What is a better approach of storing and querying a big dataset of meteorological data - mongodb

I am looking for a convenient way to store and to query huge amount of meteorological data (few TB). More information about the type of data in the middle of the question.
Previously I was looking in the direction of MongoDB (I was using it for many of my own previous projects and feel comfortable dealing with it), but recently I found out about HDF5 data format. Reading about it, I found some similarities with Mongo:
HDF5 simplifies the file structure to include only two major types of
object: Datasets, which are multidimensional arrays of a homogenous
type Groups, which are container structures which can hold datasets
and other groups This results in a truly hierarchical, filesystem-like
data format. Metadata is stored in the form of user-defined, named
attributes attached to groups and datasets.
Which looks like arrays and embedded objects in Mongo and also it supports indices for querying the data.
Because it uses B-trees to index table objects, HDF5 works well for
time series data such as stock price series, network monitoring data,
and 3D meteorological data.
The data:
Specific region is divided into smaller squares. On the intersection of each one of the the sensor is located (a dot).
This sensor collects the following information every X minutes:
solar luminosity
wind location and speed
humidity
and so on (this information is mostly the same, sometimes a sensor does not collect all the information)
It also collects this for different height (0m, 10m, 25m).

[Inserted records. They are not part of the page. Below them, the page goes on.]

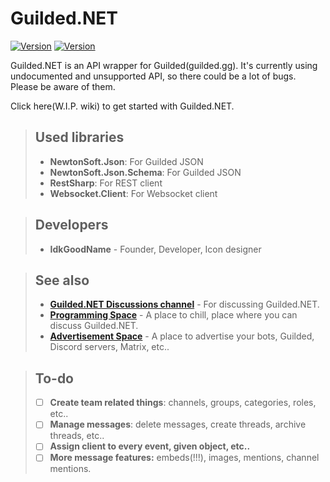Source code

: # Guilded.NET

[![Version](https://img.shields.io/badge/Version-0.0.1-red?style=for-the-badge)](https://github.com/IdkGoodName/Guilded.NET) [![Version](https://img.shields.io/badge/Version-Alpha-red?style=for-the-badge)](https://github.com/IdkGoodName/Guilded.NET)

Guilded.NET is an API wrapper for Guilded(guilded.gg). It's currently using undocumented and unsupported API, so there could be a lot of bugs. Please be aware of them.

Click here(W.I.P. wiki) to get started with Guilded.NET.

> ## Used libraries
> - **NewtonSoft.Json**: For Guilded JSON
> - **NewtonSoft.Json.Schema**: For Guilded JSON
> - **RestSharp**: For REST client
> - **Websocket.Client**: For Websocket client

> ## Developers
> - **IdkGoodName** - Founder, Developer, Icon designer

> ## See also
> - **[Guilded.NET Discussions channel](https://www.guilded.gg/Programming/groups/1DvNOxOD/channels/94a1b65f-50e4-4fb3-a355-e285e7c5257d/chat)** - For discussing Guilded.NET.
> - **[Programming Space](https://guilded.gg/Programming)** - A place to chill, place where you can discuss Guilded.NET.
> - **[Advertisement Space](https://guilded.gg/Advertisement)** - A place to advertise your bots, Guilded, Discord servers, Matrix, etc..

> ## To-do
> - [ ] **Create team related things**: channels, groups, categories, roles, etc..
> - [ ] **Manage messages**: delete messages, create threads, archive threads, etc..
> - [ ] **Assign client to every event, given object, etc..**
> - [ ] **More message features:** embeds(!!!), images, mentions, channel mentions.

Not always the height will be the same. Also each sensor has some sort of metainformation:
name
lat, lng
is it in water, and many others
Giving this, I do not expect the size of one element to be bigger than 1Mb.
Also I have enough storage at one place to save all the data (so as far as I understood no sharding is required)
Operations with the data.
There are several ways I am going to interact with a data:
convert as store big amount of it: Few TB of data will be given to me as some point of time in netcdf format and I will need to store them (and it is relatively easy to convert it HDF5). Then, periodically smaller parts of data (1 Gb per week) will be provided and I have to add them to the storage. Just to highlight: I have enough storage to save all this data on one machine.
query the data. Often there is a need to query the data in a real-time. The most of often queries are: tell me the temperature of sensors from the specific region for a specific time, show me the data from a specific sensor for specific time, show me the wind for some region for a given time-range. Aggregated queries (what is the average temperature over the last two months) are highly unlikely. Here I think that Mongo is nicely suitable, but hdf5+pytables is an alternative.
perform some statistical analysis. Currently I do not know what exactly it would be, but I know that this should not be in a real time. So I was thinking that using hadoop with mongo might be a nice idea but hdf5 with R is a reasonable alternative.
I know that the questions about better approach are not encouraged, but I am looking for an advice of experienced users. If you have any questions, I would be glad to answer them and will appreciate your help.
P.S I reviewed some interesting discussions, similar to mine: hdf-forum, searching in hdf5, storing meteorological data

It's a difficult question and I am not sure if I can give a definite answer but I have experience with both HDF5/pyTables and some NoSQL databases.
Here are some thoughts.
HDF5 per se has no notion of index. It's only a hierarchical storage format that is well suited for multidimensional numeric data. It's possible to extend on top of HDF5 to implement an index (i.e. PyTables, HDF5 FastQuery) for the data.
HDF5 (unless you are using the MPI version) does not support concurrent write access (read access is possible).
HDF5 supports compression filters which can - unlike popular belief - make data access actually faster (however you have to think about proper chunk size which depends on the way you access the data).
HDF5 is no database. MongoDB has ACID properties, HDF5 doesn't (might be important).
There is a package (SciHadoop) that combines Hadoop and HDF5.
HDF5 makes it relatively easy to do out core computation (i.e. if the data is too big to fit into memory).
PyTables supports some fast "in kernel" computations directly in HDF5 using numexpr
I think your data generally is a good fit for storing in HDF5. You can also do statistical analysis either in R or via Numpy/Scipy.
But you can also think about a hybdrid aproach. Store the raw bulk data in HDF5 and use MongoDB for the meta-data or for caching specific values that are often used.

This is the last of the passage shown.